+++ Data provided

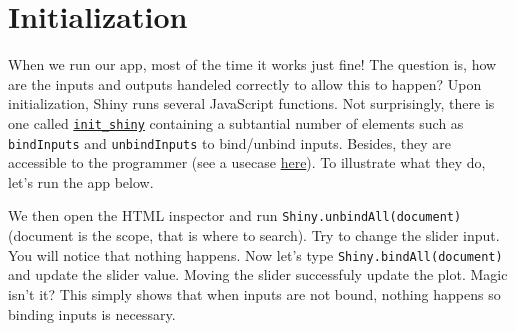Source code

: \documentclass[
]{book}
\newenvironment{Shaded}{\begin{snugshade}}{\end{snugshade}}
\newcommand{\ControlFlowTok}[1]{\textcolor[rgb]{0.13,0.29,0.53}{\textbf{#1}}}
\newcommand{\DataTypeTok}[1]{\textcolor[rgb]{0.13,0.29,0.53}{#1}}
\newcommand{\DecValTok}[1]{\textcolor[rgb]{0.00,0.00,0.81}{#1}}
\newcommand{\KeywordTok}[1]{\textcolor[rgb]{0.13,0.29,0.53}{\textbf{#1}}}
\newcommand{\NormalTok}[1]{#1}
\newcommand{\OperatorTok}[1]{\textcolor[rgb]{0.81,0.36,0.00}{\textbf{#1}}}
\newcommand{\StringTok}[1]{\textcolor[rgb]{0.31,0.60,0.02}{#1}}
\begin{document}
\hypertarget{initialization}{%
\section{Initialization}\label{initialization}}

When we run our app, most of the time it works just fine! The question is, how are the inputs and outputs handeled correctly to allow this to happen? Upon initialization, Shiny runs several JavaScript functions. Not surprisingly, there is one called \href{https://github.com/rstudio/shiny/blob/master/srcjs/init_shiny.js}{\texttt{init\_shiny}} containing a subtantial number of elements such as \texttt{bindInputs} and \texttt{unbindInputs} to bind/unbind inputs. Besides, they are accessible to the programmer (see a usecase \href{https://stackoverflow.com/questions/51633326/dateinput-not-working-on-dt-in-shiny}{here}). To illustrate what they do, let's run the app below.

\begin{Shaded}
\end{Shaded}

We then open the HTML inspector and run \texttt{Shiny.unbindAll(document)} (document is the scope, that is where to search). Try to change the slider input. You will notice that nothing happens. Now let's type \texttt{Shiny.bindAll(document)} and update the slider value. Moving the slider successfuly update the plot. Magic isn't it? This simply shows that when inputs are not bound, nothing happens so binding inputs is necessary.
\end{document}
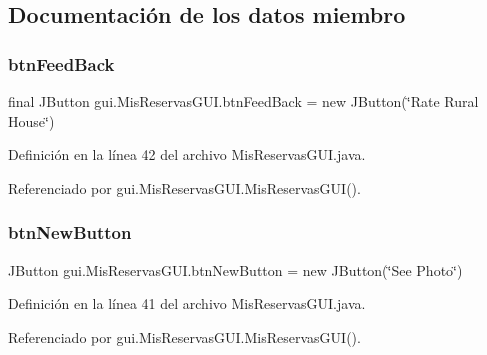 \subsection{Documentación de los datos miembro}
\mbox{\label{classgui_1_1_mis_reservas_g_u_i_a3a80cd8bcb066f875ff9e71e462924b8}} 
\subsubsection{\texorpdfstring{btnFeedBack}{btnFeedBack}}
{\footnotesize\ttfamily final J\+Button gui.\+Mis\+Reservas\+G\+U\+I.\+btn\+Feed\+Back = new J\+Button(\char`\"{}Rate Rural House\char`\"{})\hspace{0.3cm}{\ttfamily [private]}}



Definición en la línea 42 del archivo Mis\+Reservas\+G\+U\+I.\+java.



Referenciado por gui.\+Mis\+Reservas\+G\+U\+I.\+Mis\+Reservas\+G\+U\+I().

\mbox{\label{classgui_1_1_mis_reservas_g_u_i_a2333042f2b3811fec9fd968b8fd033ba}} 
\subsubsection{\texorpdfstring{btnNewButton}{btnNewButton}}
{\footnotesize\ttfamily J\+Button gui.\+Mis\+Reservas\+G\+U\+I.\+btn\+New\+Button = new J\+Button(\char`\"{}See Photo\char`\"{})\hspace{0.3cm}{\ttfamily [private]}}



Definición en la línea 41 del archivo Mis\+Reservas\+G\+U\+I.\+java.



Referenciado por gui.\+Mis\+Reservas\+G\+U\+I.\+Mis\+Reservas\+G\+U\+I().

\mbox{\label{classgui_1_1_mis_reservas_g_u_i_a99d808ceec76346293264ea1a539c3aa}} 
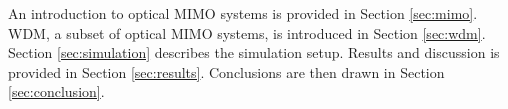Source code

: 
An introduction to optical MIMO systems is provided in Section \ref{sec:mimo}. WDM, a subset of optical MIMO systems, is introduced in Section \ref{sec:wdm}. Section \ref{sec:simulation} describes the simulation setup. Results and discussion is provided in Section \ref{sec:results}. Conclusions are then drawn in Section \ref{sec:conclusion}. 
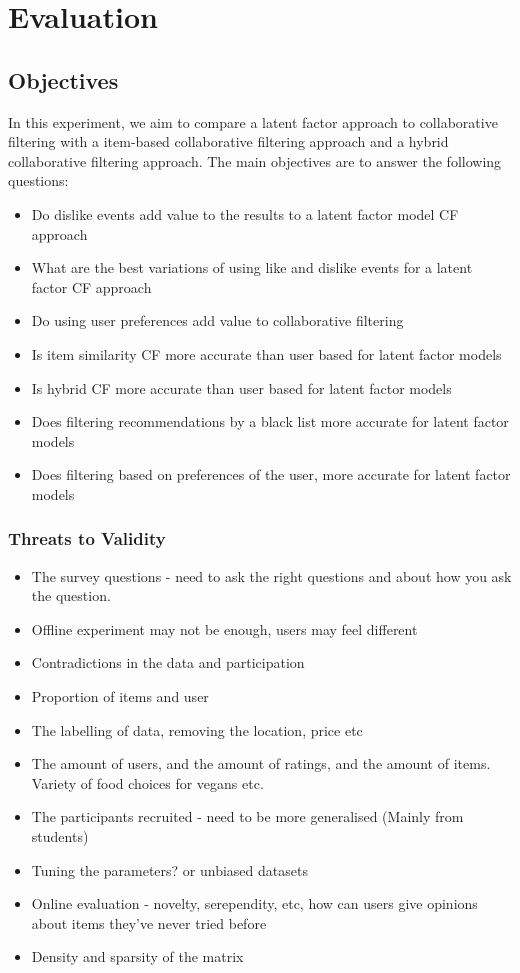 \chapter{Evaluation}\label{C:evaluation}

\section{Objectives}

In this experiment, we aim to compare a latent factor approach to collaborative filtering with a item-based collaborative filtering approach and a hybrid collaborative filtering approach. The main objectives are to answer the following questions:
\begin{itemize}
	\item{Do dislike events add value to the results to a latent factor model CF approach}
	\item{What are the best variations of using like and dislike events for a latent factor CF approach}
	\item{Do using user preferences add value to collaborative filtering}
	\item{Is item similarity CF more accurate than user based for latent factor models}
	\item{Is hybrid CF more accurate than user based for latent factor models}
	\item{Does filtering recommendations by a black list more accurate for latent factor models}
	\item{Does filtering based on preferences of the user, more accurate for latent factor models}
\end{itemize}

\subsection{Threats to Validity}
\begin{itemize}
	\item{The survey questions - need to ask the right questions and about how you ask the question.}
	\item{Offline experiment may not be enough, users may feel different}
	\item{Contradictions in the data and participation}
	\item{Proportion of items and user}
	\item{The labelling of data, removing the location, price etc}
	\item{The amount of users, and the amount of ratings, and the amount of items. Variety of food choices for vegans etc. }
	\item{The participants recruited - need to be more generalised (Mainly from students)}
	\item{Tuning the parameters? or unbiased datasets}
	\item{Online evaluation - novelty, serependity, etc, how can users give opinions about items they've never tried before}
	\item{Density and sparsity of the matrix}
\end{itemize}


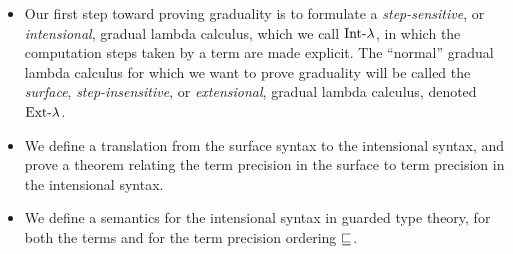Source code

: \begin{itemize}
  \item Our first step toward proving graduality is to formulate a \emph{step-sensitive},
  or \emph{intensional}, gradual lambda calculus, which we call $\text{Int-}\lambda$, in which the
  computation steps taken by a term are made explicit.
  The ``normal'' gradual lambda calculus for which we want to prove graduality will be called the
  \emph{surface}, \emph{step-insensitive}, or \emph{extensional}, gradual lambda calculus,
  denoted $\text{Ext-}\lambda$.

  \item We define a translation from the surface syntax to the intensional syntax, and
  prove a theorem relating the term precision in the surface to term precision in the
  intensional syntax.
  
  \item We define a semantics for the intensional syntax in guarded type theory, for both the
  terms and for the term precision ordering $\sqsubseteq$.

\end{itemize}
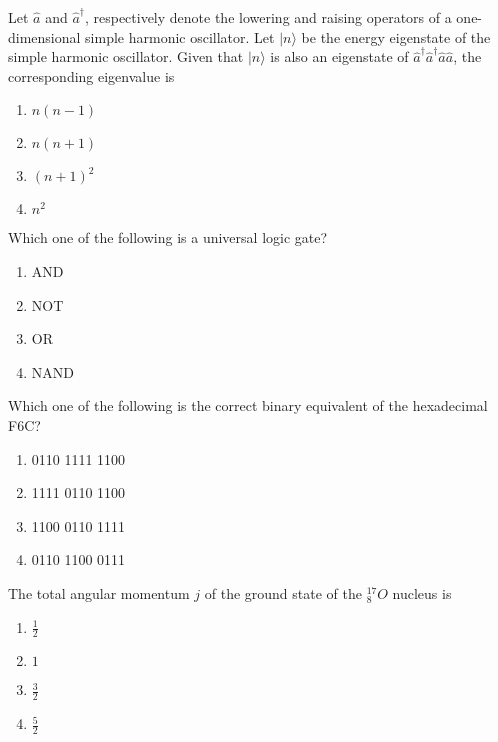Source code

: \iffalse
\chapter{2020}
\author{EE24BTECH11040}
\section{ph}
\fi

\item Let $\hat{a}$ and $\hat{a}^\dagger$, respectively denote the lowering and raising operators of a one-dimensional simple harmonic oscillator. Let $|n\rangle$ be the energy eigenstate of the simple harmonic oscillator. Given that $|n\rangle$ is also an eigenstate of $\hat{a}^\dagger\hat{a}^\dagger\hat{a}\hat{a}$, the corresponding eigenvalue is

\begin{enumerate}
\item $n(n-1)$
\item $n(n+1)$
\item $(n+1)^2$
\item $n^2$
\end{enumerate}

\item Which one of the following is a universal logic gate?

\begin{enumerate}
\item AND
\item NOT
\item OR
\item NAND
\end{enumerate}

\item Which one of the following is the correct binary equivalent of the hexadecimal F6C?

\begin{enumerate}
\item 0110 1111 1100
\item 1111 0110 1100
\item 1100 0110 1111
\item 0110 1100 0111
\end{enumerate}

\item The total angular momentum $j$ of the ground state of the ${}^{17}_{8}O$ nucleus is

\begin{enumerate}
\item $\frac{1}{2}$
\item $1$
\item $\frac{3}{2}$
\item $\frac{5}{2}$
\end{enumerate}

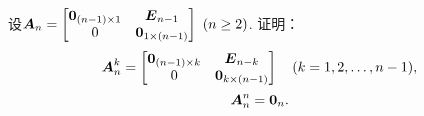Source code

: \begin{example}
设\(\boldsymbol{A}_n = \begin{bmatrix}
	\boldsymbol0_{(n-1)\times1} & \boldsymbol{E}_{n-1} \\
	0 & \boldsymbol0_{1\times(n-1)}
\end{bmatrix}\ (n\geq2)\).
证明：\[
	\boldsymbol{A}_n^k = \begin{bmatrix}
		\boldsymbol0_{(n-1)\times k} & \boldsymbol{E}_{n-k} \\
		0 & \boldsymbol0_{k\times(n-1)}
	\end{bmatrix}
	\quad(k=1,2,\dotsc,n-1),
\]\[
	\boldsymbol{A}_n^n = \boldsymbol0_n.
\]
\end{example}
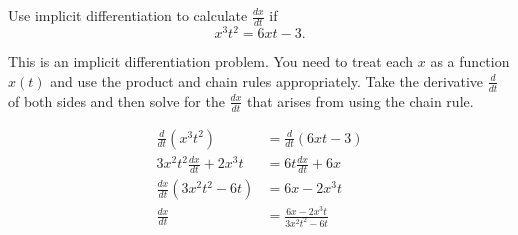 \documentclass{ximera}
\author{Emma Smith Zbarsky}
\begin{document}
\begin{exercise}

Use implicit differentiation to calculate $\frac{dx}{dt}$ if
\[x^3t^2 = 6xt-3.\]


\begin{hint}
This is an implicit differentiation problem. You need to treat each $x$
as a function $x(t)$ and use the product and chain rules appropriately.
Take the derivative $\frac{d}{dt}$ of both sides and then solve for the
$\frac{dx}{dt}$ that arises from using the chain rule.
\end{hint}


\begin{hint}
\begin{align*}
\frac{d}{dt}\left(x^3t^2\right) &= \frac{d}{dt}\left(6xt-3\right) \\
3x^2t^2\frac{dx}{dt}+2x^3t &= 6t\frac{dx}{dt} + 6x \\
\frac{dx}{dt}\left(3x^2t^2-6t\right) &= 6x-2x^3t \\
\frac{dx}{dt} &= \frac{6x-2x^3t}{3x^2t^2-6t} 
\end{align*}
\end{hint}


\begin{multipleChoice}
\end{multipleChoice}

\end{exercise}
\end{document}
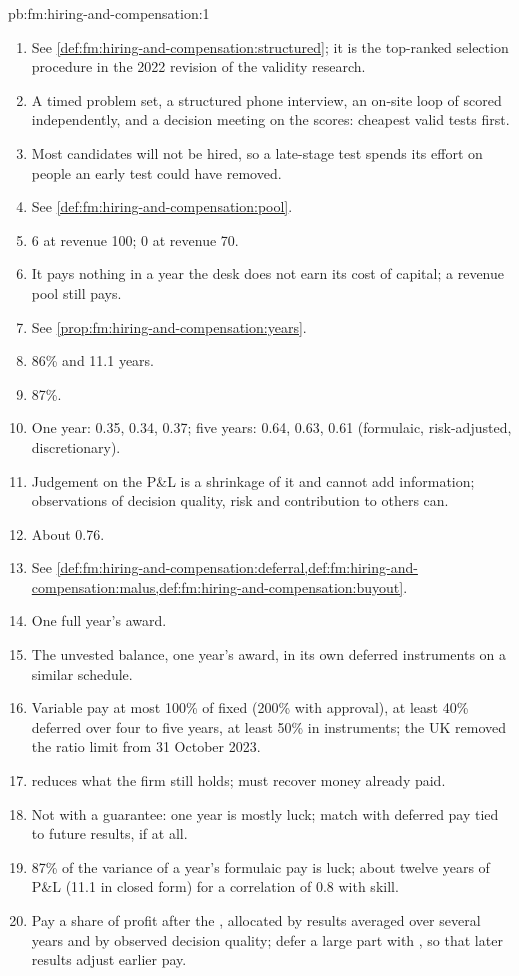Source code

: \begin{solution}{pb:fm:hiring-and-compensation:1}
\begin{enumerate}
\item See \cref{def:fm:hiring-and-compensation:structured}; it is the top-ranked selection procedure in the 2022 revision of the validity
research.
\item A timed problem set, a structured phone interview, an on-site loop of  scored independently, and a decision meeting on
the scores: cheapest valid tests first.
\item Most candidates will not be hired, so a late-stage test spends its effort on people an early test could have removed.
\item See \cref{def:fm:hiring-and-compensation:pool}.
\item 6 at revenue 100; 0 at revenue 70.
\item It pays nothing in a year the desk does not earn its cost of capital; a revenue pool still pays.
\item See \cref{prop:fm:hiring-and-compensation:years}.
\item 86\% and 11.1 years.
\item 87\%.
\item One year: 0.35, 0.34, 0.37; five years: 0.64, 0.63, 0.61 (formulaic, risk-adjusted, discretionary).
\item Judgement on the P\&L is a shrinkage of it and cannot add information; observations of decision quality, risk and contribution to others can.
\item About 0.76.
\item See \cref{def:fm:hiring-and-compensation:deferral,def:fm:hiring-and-compensation:malus,def:fm:hiring-and-compensation:buyout}.
\item One full year's award.
\item The unvested balance, one year's award, in its own deferred instruments on a similar schedule.
\item Variable pay at most 100\% of fixed (200\% with approval), at least 40\% deferred over four to five years, at least 50\% in instruments; the UK
removed the ratio limit from 31 October 2023.
\item {} reduces what the firm still holds;  must recover money already paid.
\item Not with a guarantee: one year is mostly luck; match with deferred pay tied to future results, if at all.
\item 87\% of the variance of a year's formulaic pay is luck; about twelve years of P\&L (11.1 in closed form) for a correlation of 0.8 with skill.
\item Pay a share of profit after the , allocated by results averaged over several years and by observed decision quality; defer a
large part with , so that later results adjust earlier pay.
\end{enumerate}
\end{solution}

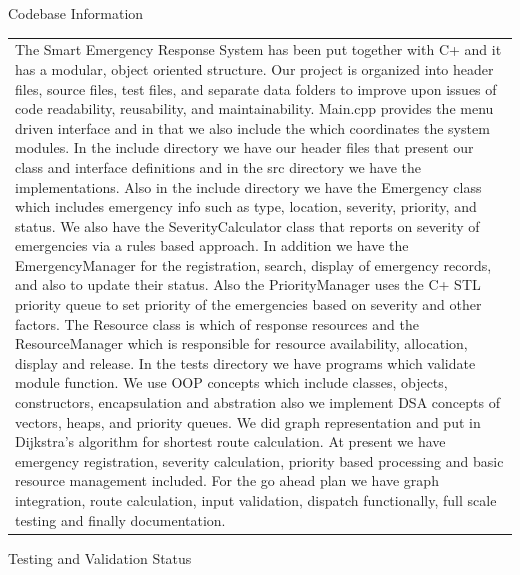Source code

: \documentclass[12pt,a4paper]{article}
\newcommand{\sectiontitle}[1]{%
    {\color{GEUBlue}
    \fontsize{18}{22}\selectfont #1}
}
\newcommand{\instruction}[1]{%
    {\color{InstructionGrey}
    \fontsize{10.5}{13}\selectfont #1}
}
\newcommand{\answerbox}[2]{%
    \begin{tabularx}{\textwidth}{
        |>{\raggedright\arraybackslash}X|}
        \hline
        \parbox[t][#1][t]{\dimexpr\linewidth-12pt\relax}{
            \vspace{5pt}
            \fontsize{11}{13}\selectfont #2
        }\\
        \hline
    \end{tabularx}
}
\begin{document}

\vspace*{1.00cm}

\sectiontitle{Codebase Information }

\vspace{0.35cm}

\instruction{}

\vspace{0.15cm}

\answerbox{8.50cm}{The Smart Emergency Response System has been put together with C+ and it has a modular, object oriented structure. Our project is organized into header files, source files, test files, and separate data folders to improve upon issues of code readability, reusability, and maintainability. Main.cpp provides the menu driven interface and in that we also include the which coordinates the system modules. In the include directory we have our header files that present our class and interface definitions and in the src directory we have the implementations. Also in the include directory we have the Emergency class which includes emergency info such as type, location, severity, priority, and status. We also have the SeverityCalculator class that reports on severity of emergencies via a rules based approach. In addition we have the EmergencyManager for the registration, search, display of emergency records, and also to update their status. Also the PriorityManager uses the C+ STL priority queue to set priority of the emergencies based on severity and other factors. The Resource class is which of response resources and the ResourceManager which is responsible for resource availability, allocation, display and release. In the tests directory we have programs which validate module function. We use OOP concepts which include classes, objects, constructors, encapsulation and abstration also we implement DSA concepts of vectors, heaps, and priority queues. We did graph representation and put in Dijkstra’s algorithm for shortest route calculation. At present we have emergency registration, severity calculation, priority based processing and basic resource management included. For the go ahead plan we have graph integration, route calculation, input validation, dispatch functionally, full scale testing and finally documentation.
}

\vspace{0.45cm}
\newpage
\sectiontitle{Testing and Validation Status}
\end{document}
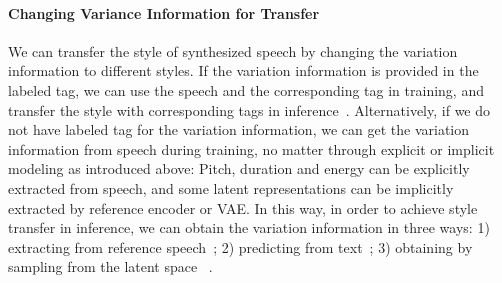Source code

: \documentclass{article}
\begin{document}
\paragraph{Changing Variance Information for Transfer} We can transfer the style of synthesized speech by changing the variation information to different styles. If the variation information is provided in the labeled tag, we can use the speech and the corresponding tag in training, and transfer the style with corresponding tags in inference~\cite{zhang2019learning,nekvinda2020one,li2021controllable,chen2020multispeech}. Alternatively, if we do not have labeled tag for the variation information, we can get the variation information from speech during training, no matter through explicit or implicit modeling as introduced above: Pitch, duration and energy can be explicitly extracted from speech, and some latent representations can be implicitly extracted by reference encoder or VAE. In this way, in order to achieve style transfer in inference, we can obtain the variation information in three ways: 1) extracting from reference speech~\cite{skerry2018towards,wang2018style,jia2018transfer,zhang2019learningb,choi2020attentron,chen2021adaspeech,xue2021cycle,an2021improving}; 2) predicting from text~\cite{stanton2018predicting,ren2019fastspeech,sun2020generating,zeng2020prosody,ren2021fastspeech,chen2021adaspeech}; 3) obtaining by sampling from the latent space ~\cite{wang2018style,zhang2019learningb,hsu2018hierarchical}. 


\iffalse
\end{document}
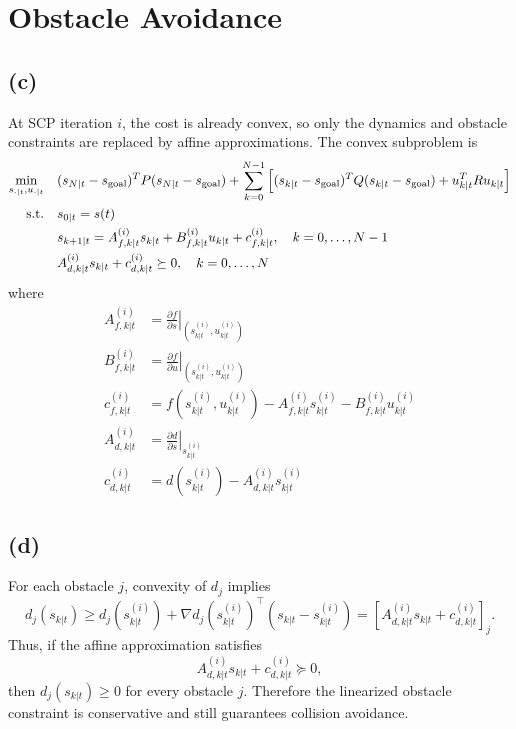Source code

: \section{Obstacle Avoidance}

\subsection*{(c)}
At SCP iteration \(i\), the cost is already convex, so only the dynamics and
obstacle constraints are replaced by affine approximations. The convex
subproblem is
\[
\begin{aligned}
\min_{s_{\cdot|t},u_{\cdot|t}}\quad
& (s_{N|t}-s_{\rm goal})^TP(s_{N|t}-s_{\rm goal})
+ \sum_{k=0}^{N-1}
\left[
(s_{k|t}-s_{\rm goal})^TQ(s_{k|t}-s_{\rm goal})
+ u_{k|t}^TRu_{k|t}
\right] \\
\text{s.t.}\quad
& s_{0|t}=s(t) \\
& s_{k+1|t}
= A_{f,k|t}^{(i)}s_{k|t}
+ B_{f,k|t}^{(i)}u_{k|t}
+ c_{f,k|t}^{(i)},
\quad k=0,\ldots,N-1 \\
& A_{d,k|t}^{(i)}s_{k|t}
+ c_{d,k|t}^{(i)} \succeq 0,
\quad k=0,\ldots,N
\end{aligned}
\]
where
\[
\begin{aligned}
A_{f,k|t}^{(i)}
&=
\left.\frac{\partial f}{\partial s}\right|_
{(s_{k|t}^{(i)},u_{k|t}^{(i)})} \\
B_{f,k|t}^{(i)}
&=
\left.\frac{\partial f}{\partial u}\right|_
{(s_{k|t}^{(i)},u_{k|t}^{(i)})} \\
c_{f,k|t}^{(i)}
&=
f(s_{k|t}^{(i)},u_{k|t}^{(i)})
- A_{f,k|t}^{(i)}s_{k|t}^{(i)}
- B_{f,k|t}^{(i)}u_{k|t}^{(i)} \\
A_{d,k|t}^{(i)}
&=
\left.\frac{\partial d}{\partial s}\right|_{s_{k|t}^{(i)}} \\
c_{d,k|t}^{(i)}
&=
d(s_{k|t}^{(i)})
- A_{d,k|t}^{(i)}s_{k|t}^{(i)}
\end{aligned}
\]


\subsection*{(d)}
For each obstacle $j$, convexity of $d_j$ implies
\[
d_j(s_{k|t}) \geq d_j(s^{(i)}_{k|t})
+ \nabla d_j(s^{(i)}_{k|t})^\top (s_{k|t}-s^{(i)}_{k|t})
= [A^{(i)}_{d,k|t}s_{k|t}+c^{(i)}_{d,k|t}]_j .
\]
Thus, if the affine approximation satisfies
\[
A^{(i)}_{d,k|t}s_{k|t}+c^{(i)}_{d,k|t}\succeq 0,
\]
then $d_j(s_{k|t})\geq 0$ for every obstacle $j$. Therefore the linearized obstacle constraint is conservative and still guarantees collision avoidance.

++++++

▶ **Directions**: When a line in the data contains "char", return it as written.

▶ **Solution for this exercise**:
{\footnotesize\ttfamily final J\+Button gui.\+Mis\+Reservas\+G\+U\+I.\+btn\+Feed\+Back = new J\+Button(\char`\"{}Rate Rural House\char`\"{})\hspace{0.3cm}{\ttfamily [private]}}
{\footnotesize\ttfamily J\+Button gui.\+Mis\+Reservas\+G\+U\+I.\+btn\+New\+Button = new J\+Button(\char`\"{}See Photo\char`\"{})\hspace{0.3cm}{\ttfamily [private]}}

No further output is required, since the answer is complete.